Data extracted from a collection:

[Start of section]

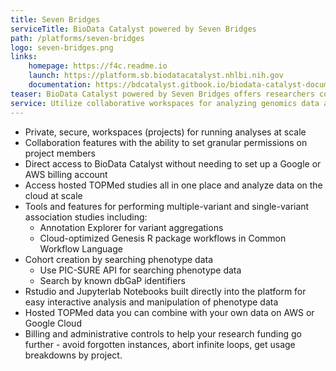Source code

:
 ```yaml
---
title: Seven Bridges
serviceTitle: BioData Catalyst powered by Seven Bridges
path: /platforms/seven-bridges
logo: seven-bridges.png
links: 
    homepage: https://f4c.readme.io
    launch: https://platform.sb.biodatacatalyst.nhlbi.nih.gov
    documentation: https://bdcatalyst.gitbook.io/biodata-catalyst-documentation/analyze-data/seven-bridges
teaser: BioData Catalyst powered by Seven Bridges offers researchers collaborative workspaces for analyzing genomics data at scale. Researchers can find and analyze the hosted TOPMed studies by using hundreds of optimized analysis tools and workflows (pipelines); creating their own workflows; or interactive analysis.
service: Utilize collaborative workspaces for analyzing genomics data at scale. Access hosted datasets along with Common Workflow Language (CWL) and GENESIS R package pipelines for analysis. This platform also enables users to bring their own data for analysis and work in RStudio and Jupyterlab Notebooks for interactive analysis.
---
```

- Private, secure, workspaces (projects) for running analyses at scale
- Collaboration features with the ability to set granular permissions on project members
- Direct access to BioData Catalyst without needing to set up a Google or AWS billing account
- Access hosted TOPMed studies all in one place and analyze data on the cloud at scale
- Tools and features for performing multiple-variant and single-variant association studies including:
    + Annotation Explorer for variant aggregations
    + Cloud-optimized Genesis R package workflows in Common Workflow Language
- Cohort creation by searching phenotype data
    + Use PIC-SURE API for searching phenotype data 
    + Search by known dbGaP identifiers
- Rstudio and Jupyterlab Notebooks built directly into the platform for easy interactive analysis and manipulation of phenotype data
- Hosted TOPMed data you can combine with your own data on AWS or Google Cloud
- Billing and administrative controls to help your research funding go further - avoid forgotten instances, abort infinite loops, get usage breakdowns by project.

[End of section]

Search the entries above for the word "your" and count the lines that hold it. Reply with only that number.

2